Educators have assumed that the minds of young children are insufficiently well-developed to take in abstract ideas that challenge the intuitions of adults. But what if flexible young minds were to be exposed to counter-intuitive concepts from an early age? Do not intuition-bending concepts as multiple infinities, quantum uncertainty, and evolution by natural selection have something in common with the imaginary worlds and beings that are the fabric of a child’s life?
Instead of indoctrinating children in the apparent concreteness of the world-as-it-seems, might it not be possible to at the same time to provide glimpses of the true weirdness of the world-as-it-is?
Consider as an example this typical maths curriculum from Ontario. For 7 full years, from JK to grade 5, the existence of negative numbers is hidden from students. Only numbers greater than or equal to 0 are to be mentioned, a fiction that sets firmly in a child’s mind that these are all the numbers there are. Then in grade 6, when negative numbers are finally revealed to them, students must unlearn what they understood to be a basic fact of numbers – their “positiveness” – before working with negatives. This creates a feeling of cognitive dissonance that some students will never completely overcome, and probably contributes to the anxiety, and sometimes hatred, of maths that is epidemic in our society.
And yet negative numbers can be as real and as compelling to young children as their invisible friends. Negative numbers (as well as multiple infinities, complex numbers, infinitesimals, fractals, etc.) are “unreal” invented concepts as fascinating as wizards, ghosts, or magical lands above clouds or under the sea. Even the youngest student could be given glimpses of these wonders for three reasons:
- introducing these ideas gradually over the course of many years will make it easier for children to embrace them when time comes to actually work with and manipulate these numbers.

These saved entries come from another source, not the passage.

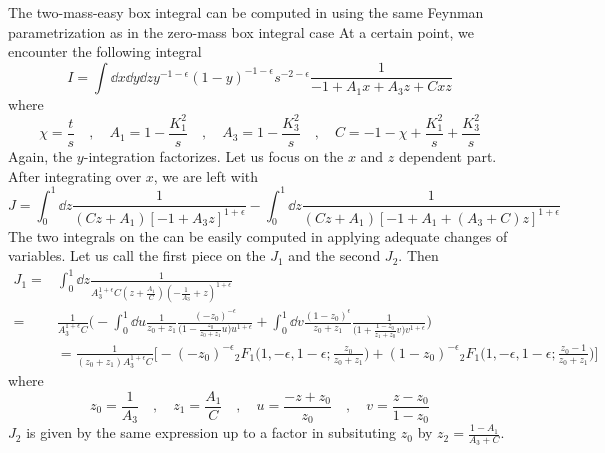 The two-mass-easy box integral can be computed in using the same Feynman parametrization as in the zero-mass box integral case
At a certain point, we encounter the following integral
\begin{equation*}
I = \int\dd x\dd y \dd z y^{-1-\epsilon}(1-y)^{-1-\epsilon}s^{-2-\epsilon}
\frac{1}{-1 + A_1 x + A_3 z + C xz}
\end{equation*}
where
\begin{equation*}
\chi = \frac{t}{s}\quad, \quad
A_1 = 1 - \frac{K_1^2}{s}\quad, \quad
A_3 = 1 - \frac{K_3^2}{s} \quad,\quad
C = -1 - \chi  + \frac{K_1^2}{s} + \frac{K_3^2}{s}
\end{equation*}
Again, the $y$-integration factorizes. Let us focus on the $x$ and $z$ dependent part.
After integrating over $x$, we are left with 
\begin{equation*}
J = \int^1_0\dd z\frac{1}{(Cz + A_1)[-1 + A_3z]^{1+\epsilon}} - 
\int^1_0\dd z\frac{1}{(Cz + A_1)[-1 + A_1  + (A_3 + C)z]^{1+\epsilon} }
\end{equation*}
The two integrals on the \rhs can be easily computed in applying adequate changes of variables.
Let us call the first piece on the \rhs $J_1$ and the second $J_2$.
Then
\begin{equation*}
\begin{split}
J_1 = & \int^1_0 \dd z \frac{1}{A_3^{1+\epsilon}C(z + \frac{A_1}{C})(-\frac{1}{A_3} + z)^{1+\epsilon}} 
\\
= &
\frac{1}{A_3^{1+\epsilon}C}\Big(
-\int^1_0 \dd u \frac{1}{z_0 + z_1}\frac{(-z_0)^{-\epsilon}}{\big(1-\frac{z_0}{z_0 + z_1}u\big) u^{1+\epsilon}} +
\int^1_0\dd v \frac{(1-z_0)^{\epsilon}}{z_0 + z_1}\frac{1}{\big(1+ \frac{1-z_0}{z_1 + z_0}v\big)v^{1+\epsilon}}\Big)
\\
& = 
\frac{1}{(z_0 + z_1 )A_3^{1+\epsilon}C}
\Big[-(-z_0)^{-\epsilon}{}_2F_1\big(1,-\epsilon, 1-\epsilon; \frac{z_0}{z_0 + z_1}\big)
+ (1-z_0)^{-\epsilon}{}_2F_1\big(1, -\epsilon, 1-\epsilon; \frac{z_0 -1}{z_0 + z_1}\big)\Big]
\end{split}
\end{equation*}
where
\begin{equation*}
z_0 = \frac{1}{A_3} \quad, \quad z_1 = \frac{A_1}{C}
\quad,\quad
u=\frac{-z + z_0}{z_0}\quad,\quad
v=\frac{z-z_0}{1-z_0}
\end{equation*}
$J_2$ is given by the same expression up to a factor in subsituting $z_0$ by $z_2 = \frac{1 - A_1}{A_3 + C}$. 
%
%
%
\iffalse %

- it will go a long way to instill the idea that the maths are creative subject, one that demands and welcomes insight and imagination as well as discipline and precision. Much of current maths instruction involves dry mastery of rote routines and rules that is boring and distasteful to most people. This in turn leads to adults who are ill-equipped to use mathematical concepts to manage their finances, safety, and participation as engaged citizens.
- one of the most seductive things an adult can say to a child is “there’s something more, but you aren’t quite ready for it, wait til you are older”. This is true of books, movies, roller-coasters, sports, magic tricks, and alcohol. Properly handled it can be true of maths as well, tempting some (many?) students to seek out this “hidden” knowledge on their own, and as a result to associate maths with pleasure rather than fea
Humans seem to be addicted to narratives, so it is helpful that Maths come with some intriguing (and occasionally) bloody stories: the deadly heresy of the square root of 2, how a chessboard bankrupted an Indian king (or maybe queen), how an “imaginary” number first identified in ancient Egypt led to the smart phones.
The above example is about maths, but it applies to every type of knowledge – the fuzziness of quantum mechanics, the multiple perspectives of history, the ways our brains misperceive reality, the complex dynamics of societies. All have versions that are accessible to young children at a time when their core understandings of the world are formed.
They will grow to inhabit a world of unforeseeable challenges and dramatic changes. Bizarrely, we have told our schools to present young students with a grey 2-dimensional static picture of the world.
In order for our children, when they are adults, to successfully manage what will confront them, we must help them build from an early age a deep intuition about the richness, fluidity, and mystery of the world.